> Brief:
When you print the material, keep every line identical to the original.

> Data shown:
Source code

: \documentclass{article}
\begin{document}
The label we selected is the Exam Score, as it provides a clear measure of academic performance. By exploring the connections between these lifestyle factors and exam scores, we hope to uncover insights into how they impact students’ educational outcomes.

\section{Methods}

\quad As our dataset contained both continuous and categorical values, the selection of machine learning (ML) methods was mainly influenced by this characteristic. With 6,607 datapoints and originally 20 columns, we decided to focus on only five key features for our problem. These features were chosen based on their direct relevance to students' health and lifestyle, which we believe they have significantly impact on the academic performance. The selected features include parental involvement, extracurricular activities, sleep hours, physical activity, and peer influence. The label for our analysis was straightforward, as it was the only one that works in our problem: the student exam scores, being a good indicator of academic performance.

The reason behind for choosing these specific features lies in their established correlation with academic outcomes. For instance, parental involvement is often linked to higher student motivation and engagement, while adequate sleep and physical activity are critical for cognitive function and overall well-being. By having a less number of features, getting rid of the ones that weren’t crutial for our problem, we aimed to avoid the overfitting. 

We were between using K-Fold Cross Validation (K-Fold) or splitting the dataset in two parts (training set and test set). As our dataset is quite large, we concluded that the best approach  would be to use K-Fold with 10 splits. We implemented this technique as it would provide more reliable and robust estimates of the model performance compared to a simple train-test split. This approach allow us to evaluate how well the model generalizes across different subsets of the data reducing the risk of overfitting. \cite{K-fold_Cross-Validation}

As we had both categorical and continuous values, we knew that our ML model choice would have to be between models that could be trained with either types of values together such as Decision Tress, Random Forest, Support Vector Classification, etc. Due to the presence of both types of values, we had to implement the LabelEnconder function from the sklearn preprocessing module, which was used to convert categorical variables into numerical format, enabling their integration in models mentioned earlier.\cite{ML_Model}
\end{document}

> Solution:
Source code

: \documentclass{article}
\begin{document}
The label we selected is the Exam Score, as it provides a clear measure of academic performance. By exploring the connections between these lifestyle factors and exam scores, we hope to uncover insights into how they impact students’ educational outcomes.

\section{Methods}

\quad As our dataset contained both continuous and categorical values, the selection of machine learning (ML) methods was mainly influenced by this characteristic. With 6,607 datapoints and originally 20 columns, we decided to focus on only five key features for our problem. These features were chosen based on their direct relevance to students' health and lifestyle, which we believe they have significantly impact on the academic performance. The selected features include parental involvement, extracurricular activities, sleep hours, physical activity, and peer influence. The label for our analysis was straightforward, as it was the only one that works in our problem: the student exam scores, being a good indicator of academic performance.

The reason behind for choosing these specific features lies in their established correlation with academic outcomes. For instance, parental involvement is often linked to higher student motivation and engagement, while adequate sleep and physical activity are critical for cognitive function and overall well-being. By having a less number of features, getting rid of the ones that weren’t crutial for our problem, we aimed to avoid the overfitting. 

We were between using K-Fold Cross Validation (K-Fold) or splitting the dataset in two parts (training set and test set). As our dataset is quite large, we concluded that the best approach  would be to use K-Fold with 10 splits. We implemented this technique as it would provide more reliable and robust estimates of the model performance compared to a simple train-test split. This approach allow us to evaluate how well the model generalizes across different subsets of the data reducing the risk of overfitting. \cite{K-fold_Cross-Validation}

As we had both categorical and continuous values, we knew that our ML model choice would have to be between models that could be trained with either types of values together such as Decision Tress, Random Forest, Support Vector Classification, etc. Due to the presence of both types of values, we had to implement the LabelEnconder function from the sklearn preprocessing module, which was used to convert categorical variables into numerical format, enabling their integration in models mentioned earlier.\cite{ML_Model}
\end{document}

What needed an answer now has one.